*** EXTRACTED DATA ***

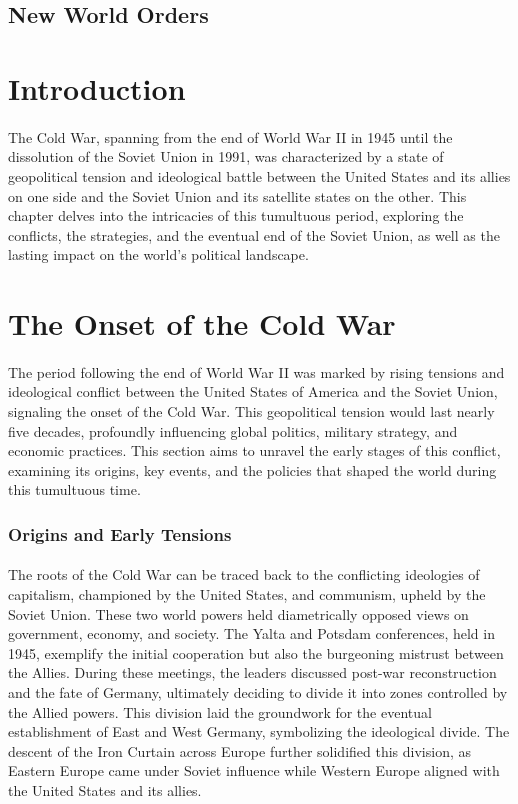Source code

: \documentclass{book}
\begin{document}
\subsection*{New World Orders}

\section*{Introduction}
\paragraph{}
The Cold War, spanning from the end of World War II in 1945 until the dissolution of the Soviet Union in 1991, was characterized by a state of geopolitical tension and ideological battle between the United States and its allies on one side and the Soviet Union and its satellite states on the other. This chapter delves into the intricacies of this tumultuous period, exploring the conflicts, the strategies, and the eventual end of the Soviet Union, as well as the lasting impact on the world’s political landscape.

\section*{The Onset of the Cold War}
\paragraph{}
The period following the end of World War II was marked by rising tensions and ideological conflict between the United States of America and the Soviet Union, signaling the onset of the Cold War. This geopolitical tension would last nearly five decades, profoundly influencing global politics, military strategy, and economic practices. This section aims to unravel the early stages of this conflict, examining its origins, key events, and the policies that shaped the world during this tumultuous time.

\subsubsection*{Origins and Early Tensions}
\paragraph{}
The roots of the Cold War can be traced back to the conflicting ideologies of capitalism, championed by the United States, and communism, upheld by the Soviet Union. These two world powers held diametrically opposed views on government, economy, and society. The Yalta and Potsdam conferences, held in 1945, exemplify the initial cooperation but also the burgeoning mistrust between the Allies. During these meetings, the leaders discussed post-war reconstruction and the fate of Germany, ultimately deciding to divide it into zones controlled by the Allied powers. This division laid the groundwork for the eventual establishment of East and West Germany, symbolizing the ideological divide. The descent of the Iron Curtain across Europe further solidified this division, as Eastern Europe came under Soviet influence while Western Europe aligned with the United States and its allies. 
\end{document}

*** End of EXTRACTED DATA ***

> _WORK REQUIRED_: Gather up, from the records above, each line where the word "allies" appears.

> _FINISHED TASK_:
The Cold War, spanning from the end of World War II in 1945 until the dissolution of the Soviet Union in 1991, was characterized by a state of geopolitical tension and ideological battle between the United States and its allies on one side and the Soviet Union and its satellite states on the other. This chapter delves into the intricacies of this tumultuous period, exploring the conflicts, the strategies, and the eventual end of the Soviet Union, as well as the lasting impact on the world’s political landscape.
The roots of the Cold War can be traced back to the conflicting ideologies of capitalism, championed by the United States, and communism, upheld by the Soviet Union. These two world powers held diametrically opposed views on government, economy, and society. The Yalta and Potsdam conferences, held in 1945, exemplify the initial cooperation but also the burgeoning mistrust between the Allies. During these meetings, the leaders discussed post-war reconstruction and the fate of Germany, ultimately deciding to divide it into zones controlled by the Allied powers. This division laid the groundwork for the eventual establishment of East and West Germany, symbolizing the ideological divide. The descent of the Iron Curtain across Europe further solidified this division, as Eastern Europe came under Soviet influence while Western Europe aligned with the United States and its allies. 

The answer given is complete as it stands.